** Your instructions **
Retype all of the records shown beneath this task, exactly as they stand.

** Dataset excerpts **
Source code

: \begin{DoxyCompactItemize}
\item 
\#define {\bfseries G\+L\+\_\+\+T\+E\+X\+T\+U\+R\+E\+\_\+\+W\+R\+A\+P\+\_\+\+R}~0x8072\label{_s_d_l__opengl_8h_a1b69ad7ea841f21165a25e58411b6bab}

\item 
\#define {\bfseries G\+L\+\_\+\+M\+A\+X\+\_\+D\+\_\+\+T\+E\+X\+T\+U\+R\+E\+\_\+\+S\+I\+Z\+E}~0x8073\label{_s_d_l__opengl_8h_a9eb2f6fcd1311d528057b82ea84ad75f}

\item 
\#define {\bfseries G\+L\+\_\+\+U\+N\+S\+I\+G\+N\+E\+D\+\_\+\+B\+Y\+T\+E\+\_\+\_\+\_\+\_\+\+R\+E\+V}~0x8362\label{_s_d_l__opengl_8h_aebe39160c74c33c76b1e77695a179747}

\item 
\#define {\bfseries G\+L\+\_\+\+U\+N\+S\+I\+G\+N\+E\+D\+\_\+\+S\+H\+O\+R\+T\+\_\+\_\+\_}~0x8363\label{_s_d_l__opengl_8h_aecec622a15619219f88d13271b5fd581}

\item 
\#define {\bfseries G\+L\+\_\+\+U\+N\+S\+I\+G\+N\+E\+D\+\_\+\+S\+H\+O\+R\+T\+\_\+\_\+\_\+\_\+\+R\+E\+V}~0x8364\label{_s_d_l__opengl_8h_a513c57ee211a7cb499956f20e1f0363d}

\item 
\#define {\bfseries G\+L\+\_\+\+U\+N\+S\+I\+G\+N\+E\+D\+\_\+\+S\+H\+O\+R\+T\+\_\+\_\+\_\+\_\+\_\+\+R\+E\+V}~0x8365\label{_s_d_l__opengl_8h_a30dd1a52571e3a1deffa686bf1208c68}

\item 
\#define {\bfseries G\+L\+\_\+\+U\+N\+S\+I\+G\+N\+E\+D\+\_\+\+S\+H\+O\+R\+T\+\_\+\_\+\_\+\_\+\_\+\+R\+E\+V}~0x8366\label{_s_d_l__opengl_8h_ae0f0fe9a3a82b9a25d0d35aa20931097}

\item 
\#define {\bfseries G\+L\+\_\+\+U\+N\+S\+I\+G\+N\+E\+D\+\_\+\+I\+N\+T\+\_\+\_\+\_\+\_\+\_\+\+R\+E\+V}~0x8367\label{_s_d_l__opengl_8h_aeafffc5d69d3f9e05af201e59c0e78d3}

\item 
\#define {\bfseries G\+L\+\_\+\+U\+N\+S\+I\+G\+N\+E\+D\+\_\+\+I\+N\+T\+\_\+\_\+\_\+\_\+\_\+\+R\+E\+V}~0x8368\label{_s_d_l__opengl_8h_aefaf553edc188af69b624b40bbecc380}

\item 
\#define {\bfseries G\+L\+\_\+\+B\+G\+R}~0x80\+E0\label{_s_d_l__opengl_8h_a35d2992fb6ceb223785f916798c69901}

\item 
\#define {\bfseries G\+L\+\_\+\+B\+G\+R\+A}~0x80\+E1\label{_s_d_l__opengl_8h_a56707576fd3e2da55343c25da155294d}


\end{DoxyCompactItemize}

** Output for this exercise **
Source code

: \begin{DoxyCompactItemize}
\item 
\#define {\bfseries G\+L\+\_\+\+T\+E\+X\+T\+U\+R\+E\+\_\+\+W\+R\+A\+P\+\_\+\+R}~0x8072\label{_s_d_l__opengl_8h_a1b69ad7ea841f21165a25e58411b6bab}

\item 
\#define {\bfseries G\+L\+\_\+\+M\+A\+X\+\_\+D\+\_\+\+T\+E\+X\+T\+U\+R\+E\+\_\+\+S\+I\+Z\+E}~0x8073\label{_s_d_l__opengl_8h_a9eb2f6fcd1311d528057b82ea84ad75f}

\item 
\#define {\bfseries G\+L\+\_\+\+U\+N\+S\+I\+G\+N\+E\+D\+\_\+\+B\+Y\+T\+E\+\_\+\_\+\_\+\_\+\+R\+E\+V}~0x8362\label{_s_d_l__opengl_8h_aebe39160c74c33c76b1e77695a179747}

\item 
\#define {\bfseries G\+L\+\_\+\+U\+N\+S\+I\+G\+N\+E\+D\+\_\+\+S\+H\+O\+R\+T\+\_\+\_\+\_}~0x8363\label{_s_d_l__opengl_8h_aecec622a15619219f88d13271b5fd581}

\item 
\#define {\bfseries G\+L\+\_\+\+U\+N\+S\+I\+G\+N\+E\+D\+\_\+\+S\+H\+O\+R\+T\+\_\+\_\+\_\+\_\+\+R\+E\+V}~0x8364\label{_s_d_l__opengl_8h_a513c57ee211a7cb499956f20e1f0363d}

\item 
\#define {\bfseries G\+L\+\_\+\+U\+N\+S\+I\+G\+N\+E\+D\+\_\+\+S\+H\+O\+R\+T\+\_\+\_\+\_\+\_\+\_\+\+R\+E\+V}~0x8365\label{_s_d_l__opengl_8h_a30dd1a52571e3a1deffa686bf1208c68}

\item 
\#define {\bfseries G\+L\+\_\+\+U\+N\+S\+I\+G\+N\+E\+D\+\_\+\+S\+H\+O\+R\+T\+\_\+\_\+\_\+\_\+\_\+\+R\+E\+V}~0x8366\label{_s_d_l__opengl_8h_ae0f0fe9a3a82b9a25d0d35aa20931097}

\item 
\#define {\bfseries G\+L\+\_\+\+U\+N\+S\+I\+G\+N\+E\+D\+\_\+\+I\+N\+T\+\_\+\_\+\_\+\_\+\_\+\+R\+E\+V}~0x8367\label{_s_d_l__opengl_8h_aeafffc5d69d3f9e05af201e59c0e78d3}

\item 
\#define {\bfseries G\+L\+\_\+\+U\+N\+S\+I\+G\+N\+E\+D\+\_\+\+I\+N\+T\+\_\+\_\+\_\+\_\+\_\+\+R\+E\+V}~0x8368\label{_s_d_l__opengl_8h_aefaf553edc188af69b624b40bbecc380}

\item 
\#define {\bfseries G\+L\+\_\+\+B\+G\+R}~0x80\+E0\label{_s_d_l__opengl_8h_a35d2992fb6ceb223785f916798c69901}

\item 
\#define {\bfseries G\+L\+\_\+\+B\+G\+R\+A}~0x80\+E1\label{_s_d_l__opengl_8h_a56707576fd3e2da55343c25da155294d}


\end{DoxyCompactItemize}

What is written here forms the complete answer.